◆ TASK DESCRIPTION
Transcribe exactly the portion of the listing below that runs from the line containing "Number of columns" through its last line.

[Opening MATERIAL PROVIDED section]

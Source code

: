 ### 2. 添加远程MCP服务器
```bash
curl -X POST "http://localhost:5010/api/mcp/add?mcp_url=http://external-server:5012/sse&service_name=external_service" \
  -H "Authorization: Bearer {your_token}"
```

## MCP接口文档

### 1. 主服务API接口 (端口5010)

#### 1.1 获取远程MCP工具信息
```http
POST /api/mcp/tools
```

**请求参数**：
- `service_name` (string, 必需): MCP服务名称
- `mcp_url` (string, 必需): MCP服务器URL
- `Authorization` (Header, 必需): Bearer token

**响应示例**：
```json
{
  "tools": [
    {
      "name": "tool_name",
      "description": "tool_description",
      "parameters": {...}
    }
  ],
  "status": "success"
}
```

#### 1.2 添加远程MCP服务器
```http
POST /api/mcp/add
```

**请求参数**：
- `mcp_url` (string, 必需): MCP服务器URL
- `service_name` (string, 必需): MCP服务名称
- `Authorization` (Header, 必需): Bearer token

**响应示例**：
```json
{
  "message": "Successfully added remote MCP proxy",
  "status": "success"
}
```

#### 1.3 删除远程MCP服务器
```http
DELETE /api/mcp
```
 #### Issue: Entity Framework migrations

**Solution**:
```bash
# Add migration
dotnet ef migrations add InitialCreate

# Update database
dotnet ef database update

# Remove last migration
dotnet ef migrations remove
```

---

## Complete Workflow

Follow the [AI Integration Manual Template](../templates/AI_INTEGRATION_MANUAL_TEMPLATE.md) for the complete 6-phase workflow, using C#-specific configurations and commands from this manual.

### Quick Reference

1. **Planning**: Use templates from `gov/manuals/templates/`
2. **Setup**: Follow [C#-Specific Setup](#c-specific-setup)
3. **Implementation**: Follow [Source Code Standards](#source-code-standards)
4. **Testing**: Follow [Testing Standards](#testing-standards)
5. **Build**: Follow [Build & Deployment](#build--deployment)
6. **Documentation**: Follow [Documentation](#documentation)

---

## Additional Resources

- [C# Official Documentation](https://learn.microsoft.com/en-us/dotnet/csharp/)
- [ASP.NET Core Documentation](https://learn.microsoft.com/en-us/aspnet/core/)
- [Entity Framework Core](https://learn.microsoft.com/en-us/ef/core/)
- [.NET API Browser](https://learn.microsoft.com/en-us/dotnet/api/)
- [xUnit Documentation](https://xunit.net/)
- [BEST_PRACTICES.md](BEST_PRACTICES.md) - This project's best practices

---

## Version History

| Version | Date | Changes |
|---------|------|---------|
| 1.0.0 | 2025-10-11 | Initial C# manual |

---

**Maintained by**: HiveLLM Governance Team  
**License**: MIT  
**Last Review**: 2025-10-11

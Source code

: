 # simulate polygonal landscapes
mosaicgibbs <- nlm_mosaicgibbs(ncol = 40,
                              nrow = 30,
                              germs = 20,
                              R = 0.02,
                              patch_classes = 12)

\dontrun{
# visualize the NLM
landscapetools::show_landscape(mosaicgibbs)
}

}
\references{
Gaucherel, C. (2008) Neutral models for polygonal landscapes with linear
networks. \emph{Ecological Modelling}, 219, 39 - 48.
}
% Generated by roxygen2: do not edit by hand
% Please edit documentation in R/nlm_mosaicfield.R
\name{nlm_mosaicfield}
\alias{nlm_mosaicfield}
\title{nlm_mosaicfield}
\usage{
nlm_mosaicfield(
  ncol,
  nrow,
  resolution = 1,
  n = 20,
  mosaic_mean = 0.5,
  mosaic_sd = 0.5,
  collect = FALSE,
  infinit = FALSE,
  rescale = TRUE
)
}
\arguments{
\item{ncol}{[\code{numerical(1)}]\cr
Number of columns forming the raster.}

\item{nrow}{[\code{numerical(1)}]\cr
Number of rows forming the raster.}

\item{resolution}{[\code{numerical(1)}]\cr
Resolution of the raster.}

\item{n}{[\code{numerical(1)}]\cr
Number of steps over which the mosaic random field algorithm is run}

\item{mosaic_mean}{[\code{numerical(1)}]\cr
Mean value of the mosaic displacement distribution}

[Closing MATERIAL PROVIDED section]

◆ EXERCISE SOLUTION
Number of columns forming the raster.}

\item{nrow}{[\code{numerical(1)}]\cr
Number of rows forming the raster.}

\item{resolution}{[\code{numerical(1)}]\cr
Resolution of the raster.}

\item{n}{[\code{numerical(1)}]\cr
Number of steps over which the mosaic random field algorithm is run}

\item{mosaic_mean}{[\code{numerical(1)}]\cr
Mean value of the mosaic displacement distribution}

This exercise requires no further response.